* **Exercise directions**:
Look through the records below for the line holding "1. users (users.ini)". Write it out exactly, with each following line through the line holding "above installed and".

Source texts of formatted documents
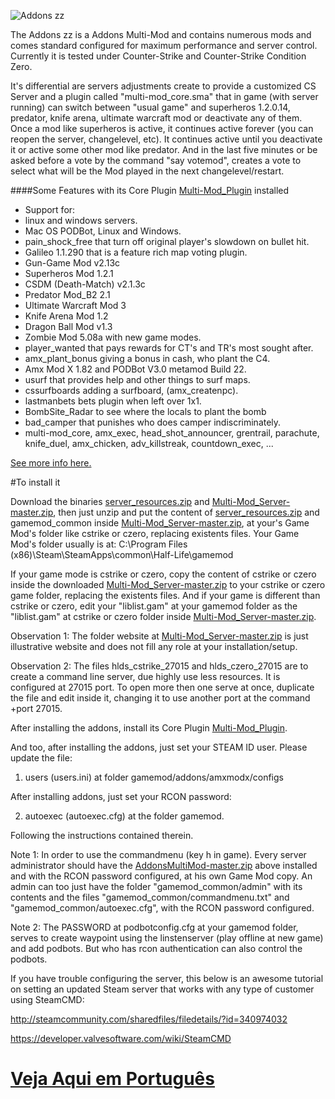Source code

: ![Addons zz](http://addons.zz.mu/Addons_zz.mu_600x107_github_painINmyASS5.png)

The Addons zz is a Addons Multi-Mod and contains numerous mods and comes 
standard configured for maximum performance and server control. 
Currently it is tested under Counter-Strike and Counter-Strike Condition Zero.

It's differential are servers adjustments create to provide a customized 
CS Server and a plugin called "multi-mod_core.sma" that in game 
(with server running) can switch between "usual game" and superheros 
1.2.0.14, predator, knife arena, ultimate warcraft mod or deactivate any 
of them. Once a mod like superheros is active, it continues active forever 
(you can reopen the server, changelevel, etc). It continues active until you
deactivate it or active some other mod like predator. And in the last five minutes 
or be asked before a vote by the command "say votemod", creates a vote to select 
what will be the Mod played in the next changelevel/restart.

####Some Features with its Core Plugin [Multi-Mod_Plugin](https://github.com/addonszz/Multi-Mod_Plugin) installed
- Support for: 
- linux and windows servers.
- Mac OS PODBot, Linux and Windows.
- pain_shock_free that turn off original player's slowdown on bullet hit.
- Galileo 1.1.290 that is a feature rich map voting plugin.
- Gun-Game Mod v2.13c
- Superheros Mod 1.2.1
- CSDM (Death-Match) v2.1.3c
- Predator Mod_B2 2.1
- Ultimate Warcraft Mod 3
- Knife Arena Mod 1.2
- Dragon Ball Mod v1.3
- Zombie Mod 5.08a with new game modes.
- player_wanted that pays rewards for CT's and TR's most sought after.
- amx_plant_bonus giving a bonus in cash, who plant the C4.
- Amx Mod X 1.82 and PODBot V3.0 metamod Build 22.
- usurf that provides help and other things to surf maps.
- cssurfboards adding a surfboard, (amx_createnpc).
- lastmanbets bets plugin when left over 1x1.
- BombSite_Radar to see where the locals to plant the bomb
- bad_camper that punishes who does camper indiscriminately.
- multi-mod_core, amx_exec, head_shot_announcer, grentrail, parachute, 
knife_duel, amx_chicken, adv_killstreak, countdown_exec, ... 

[See more info here.](https://github.com/addonszz/Amx_Ultra/blob/master/addons/amxmodx/configs/plugins-ultra.ini)

#To install it

Download the binaries 
[server_resources.zip](https://github.com/Addonszz/Multi-Mod_Server/releases/download/v4.0/server_resources.zip)
and [Multi-Mod_Server-master.zip](https://github.com/Addonszz/Multi-Mod_Server/archive/master.zip), 
then just unzip and put the content of 
[server_resources.zip](https://github.com/Addonszz/Multi-Mod_Server/releases/download/v4.0/server_resources.zip) 
and gamemod_common inside [Multi-Mod_Server-master.zip](https://github.com/Addonszz/Multi-Mod_Server/archive/master.zip), 
at your's Game Mod's folder like cstrike or czero, replacing existents files. 
Your Game Mod's folder usually is at: C:\Program Files (x86)\Steam\SteamApps\common\Half-Life\gamemod

If your game mode is cstrike or czero, copy the content of cstrike or czero inside the downloaded 
[Multi-Mod_Server-master.zip](https://github.com/Addonszz/Multi-Mod_Server/archive/master.zip)
to your cstrike or czero game folder, replacing the existents files.
And if your game is different than cstrike or czero, edit your "liblist.gam" at your 
gamemod folder as the "liblist.gam" at cstrike or czero folder inside 
[Multi-Mod_Server-master.zip](https://github.com/Addonszz/Multi-Mod_Server/archive/master.zip).

Observation 1: The folder website at 
[Multi-Mod_Server-master.zip](https://github.com/Addonszz/Multi-Mod_Server/archive/master.zip) 
is just illustrative website and does not fill any role at your installation/setup.

Observation 2: The files hlds_cstrike_27015 and hlds_czero_27015 are to create 
a command line server, due highly use less resources. It is configured at 27015 port. 
To open more then one serve at once, duplicate the file and edit inside it, changing it to 
use another port at the command +port 27015.

After installing the addons, install its Core Plugin [Multi-Mod_Plugin](https://github.com/addonszz/Multi-Mod_Plugin).

And too, after installing the addons, just set your STEAM ID user. Please update the file:

1. users (users.ini) at folder gamemod/addons/amxmodx/configs

After installing addons, just set your RCON password:

2. autoexec (autoexec.cfg) at the folder gamemod.

Following the instructions contained therein. 

Note 1: In order to use the commandmenu (key h in game). Every server 
administrator should have the 
[AddonsMultiMod-master.zip](https://github.com/Addonszz/AddonsMultiMod/archive/master.zip) 
above installed and with the RCON password configured, at his own Game Mod copy. 
An admin can too just have the folder "gamemod_common/admin" with its contents and 
the files "gamemod_common/commandmenu.txt" and "gamemod_common/autoexec.cfg",
with the RCON password configured. 

Note 2: The PASSWORD at podbotconfig.cfg at your gamemod folder, serves 
to create waypoint using the linstenserver (play offline at new game) and add 
podbots. But who has rcon authentication can also control the podbots.

If you have trouble configuring the server, this below is an awesome tutorial on 
setting an updated Steam server that works with any type of customer 
using SteamCMD:

http://steamcommunity.com/sharedfiles/filedetails/?id=340974032

https://developer.valvesoftware.com/wiki/SteamCMD

[Veja Aqui em Português](http://translate.google.com.br/translate?hl=pt-BR&sl=en&u=https://github.com/addonszz/AddonsMultiMod)
==========================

* **Solution below**:
1. users (users.ini) at folder gamemod/addons/amxmodx/configs

After installing addons, just set your RCON password:

2. autoexec (autoexec.cfg) at the folder gamemod.

Following the instructions contained therein. 

Note 1: In order to use the commandmenu (key h in game). Every server 
administrator should have the 
[AddonsMultiMod-master.zip](https://github.com/Addonszz/AddonsMultiMod/archive/master.zip) 
above installed and with the RCON password configured, at his own Game Mod copy. 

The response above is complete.